SUPPLIED DATA Start Marker
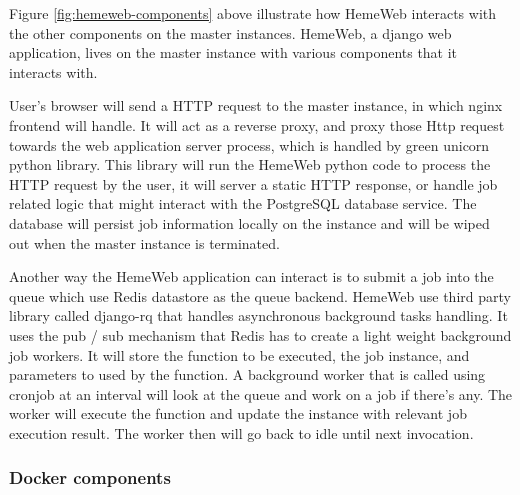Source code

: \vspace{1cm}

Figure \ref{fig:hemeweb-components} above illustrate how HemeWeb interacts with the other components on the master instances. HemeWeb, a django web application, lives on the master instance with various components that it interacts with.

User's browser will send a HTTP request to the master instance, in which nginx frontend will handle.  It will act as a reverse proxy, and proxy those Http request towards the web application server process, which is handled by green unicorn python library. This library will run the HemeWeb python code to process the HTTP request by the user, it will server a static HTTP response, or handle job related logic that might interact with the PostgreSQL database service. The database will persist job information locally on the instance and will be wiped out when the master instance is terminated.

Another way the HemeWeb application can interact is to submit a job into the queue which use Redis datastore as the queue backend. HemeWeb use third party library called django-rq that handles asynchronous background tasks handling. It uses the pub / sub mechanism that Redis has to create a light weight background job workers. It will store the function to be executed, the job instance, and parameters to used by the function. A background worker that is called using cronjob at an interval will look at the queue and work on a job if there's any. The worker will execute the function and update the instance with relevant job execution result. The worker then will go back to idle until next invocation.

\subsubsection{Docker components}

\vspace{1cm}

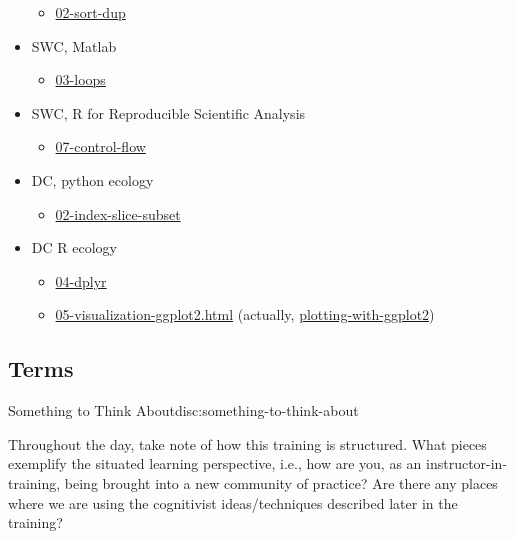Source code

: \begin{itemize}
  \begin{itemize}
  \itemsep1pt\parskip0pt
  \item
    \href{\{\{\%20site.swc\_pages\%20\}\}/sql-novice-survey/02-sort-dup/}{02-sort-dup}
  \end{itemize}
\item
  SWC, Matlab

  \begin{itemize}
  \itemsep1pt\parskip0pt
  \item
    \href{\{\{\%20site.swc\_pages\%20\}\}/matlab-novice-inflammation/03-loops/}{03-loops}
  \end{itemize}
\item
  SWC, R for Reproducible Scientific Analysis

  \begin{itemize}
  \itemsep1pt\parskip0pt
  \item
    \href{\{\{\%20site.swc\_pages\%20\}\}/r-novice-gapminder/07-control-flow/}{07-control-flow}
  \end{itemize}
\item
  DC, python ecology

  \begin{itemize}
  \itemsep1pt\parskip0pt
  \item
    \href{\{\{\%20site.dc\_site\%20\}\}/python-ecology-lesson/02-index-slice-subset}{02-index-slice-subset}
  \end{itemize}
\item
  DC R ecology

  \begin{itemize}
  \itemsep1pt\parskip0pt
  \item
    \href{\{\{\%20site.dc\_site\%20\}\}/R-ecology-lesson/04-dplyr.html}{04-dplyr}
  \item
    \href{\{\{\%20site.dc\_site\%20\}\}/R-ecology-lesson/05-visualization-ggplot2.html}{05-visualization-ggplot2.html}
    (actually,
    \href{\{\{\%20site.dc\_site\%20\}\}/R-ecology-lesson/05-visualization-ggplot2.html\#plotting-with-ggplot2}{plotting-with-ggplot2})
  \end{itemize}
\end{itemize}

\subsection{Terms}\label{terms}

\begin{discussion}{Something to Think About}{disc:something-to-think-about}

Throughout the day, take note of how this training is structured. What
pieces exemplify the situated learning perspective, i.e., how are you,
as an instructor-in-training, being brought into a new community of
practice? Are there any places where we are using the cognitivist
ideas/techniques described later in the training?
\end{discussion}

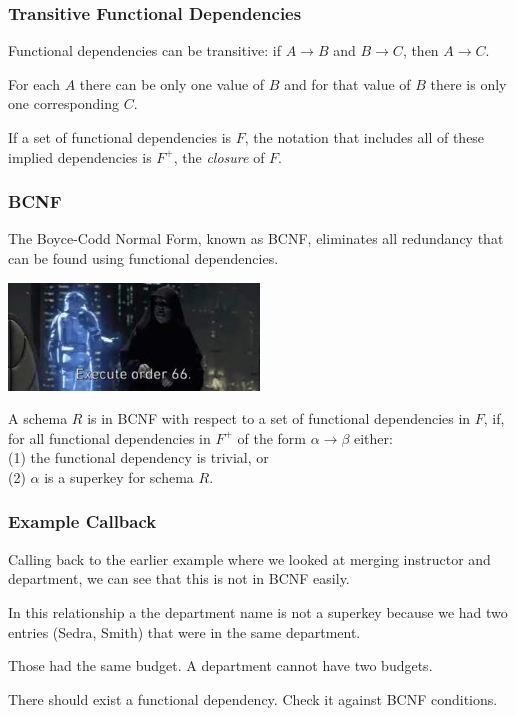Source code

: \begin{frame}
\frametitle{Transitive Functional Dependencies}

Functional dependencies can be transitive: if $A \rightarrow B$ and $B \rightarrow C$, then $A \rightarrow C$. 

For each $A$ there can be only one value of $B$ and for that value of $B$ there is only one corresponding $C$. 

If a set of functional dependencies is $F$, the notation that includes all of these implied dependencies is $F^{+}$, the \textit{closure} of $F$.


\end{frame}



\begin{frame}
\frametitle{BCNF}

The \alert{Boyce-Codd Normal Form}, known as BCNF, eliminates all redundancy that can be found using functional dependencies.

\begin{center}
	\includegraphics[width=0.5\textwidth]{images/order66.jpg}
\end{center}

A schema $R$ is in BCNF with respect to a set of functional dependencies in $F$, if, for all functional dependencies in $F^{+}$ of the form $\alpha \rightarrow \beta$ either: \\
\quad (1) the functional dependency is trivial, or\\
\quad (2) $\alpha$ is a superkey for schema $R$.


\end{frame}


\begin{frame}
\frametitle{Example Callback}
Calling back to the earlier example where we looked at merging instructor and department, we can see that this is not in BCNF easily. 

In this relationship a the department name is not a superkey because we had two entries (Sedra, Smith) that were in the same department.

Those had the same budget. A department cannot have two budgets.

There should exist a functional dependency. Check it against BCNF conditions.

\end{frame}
SUPPLIED DATA End Marker
WORK REQUEST: Going from the line that has "There should exist" through the last line of the entries, retype each line exactly as given and add nothing.

EXERCISE SOLUTION:
There should exist a functional dependency. Check it against BCNF conditions.

\end{frame}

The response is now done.